[Stored data entries]
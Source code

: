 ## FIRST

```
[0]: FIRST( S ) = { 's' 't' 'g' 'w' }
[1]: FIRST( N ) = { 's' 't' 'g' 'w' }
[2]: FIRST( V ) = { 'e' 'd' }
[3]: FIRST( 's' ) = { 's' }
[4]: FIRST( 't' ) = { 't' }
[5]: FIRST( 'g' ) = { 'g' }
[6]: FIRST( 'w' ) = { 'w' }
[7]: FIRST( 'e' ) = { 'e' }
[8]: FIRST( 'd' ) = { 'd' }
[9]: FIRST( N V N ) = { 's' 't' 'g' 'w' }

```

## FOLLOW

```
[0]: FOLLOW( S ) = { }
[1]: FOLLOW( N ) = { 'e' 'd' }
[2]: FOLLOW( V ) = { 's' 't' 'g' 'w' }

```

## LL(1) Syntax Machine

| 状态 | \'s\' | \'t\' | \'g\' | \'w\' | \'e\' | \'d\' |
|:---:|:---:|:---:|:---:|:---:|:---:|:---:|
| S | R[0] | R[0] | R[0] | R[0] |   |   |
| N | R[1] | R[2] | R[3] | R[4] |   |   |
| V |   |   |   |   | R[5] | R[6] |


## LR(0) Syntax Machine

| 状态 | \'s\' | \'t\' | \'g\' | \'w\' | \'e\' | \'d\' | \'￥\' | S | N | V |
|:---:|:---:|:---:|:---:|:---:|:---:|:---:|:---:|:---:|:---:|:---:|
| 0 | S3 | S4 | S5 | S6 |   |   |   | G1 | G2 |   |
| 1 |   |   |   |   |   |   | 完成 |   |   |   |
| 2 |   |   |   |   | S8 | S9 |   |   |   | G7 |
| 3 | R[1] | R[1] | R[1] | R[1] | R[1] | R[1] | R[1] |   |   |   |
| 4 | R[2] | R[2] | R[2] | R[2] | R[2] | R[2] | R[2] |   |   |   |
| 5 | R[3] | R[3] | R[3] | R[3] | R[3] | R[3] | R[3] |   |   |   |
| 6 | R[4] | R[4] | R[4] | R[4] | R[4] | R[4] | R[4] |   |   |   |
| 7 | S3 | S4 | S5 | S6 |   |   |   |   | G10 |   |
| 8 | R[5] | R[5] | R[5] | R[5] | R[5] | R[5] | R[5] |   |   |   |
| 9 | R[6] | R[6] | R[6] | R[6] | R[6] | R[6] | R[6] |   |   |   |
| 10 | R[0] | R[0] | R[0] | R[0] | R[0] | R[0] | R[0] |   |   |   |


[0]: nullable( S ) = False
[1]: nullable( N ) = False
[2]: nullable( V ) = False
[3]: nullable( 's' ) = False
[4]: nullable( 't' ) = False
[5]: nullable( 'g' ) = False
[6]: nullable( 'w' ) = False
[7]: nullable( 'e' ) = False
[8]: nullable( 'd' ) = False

**WHAT IS NEEDED:** Only the lines from the one containing "[6]: nullable( 'w' ) = False" through the last line above belong in your answer. Retype them exactly.

**SOLVED PROBLEM:**
[6]: nullable( 'w' ) = False
[7]: nullable( 'e' ) = False
[8]: nullable( 'd' ) = False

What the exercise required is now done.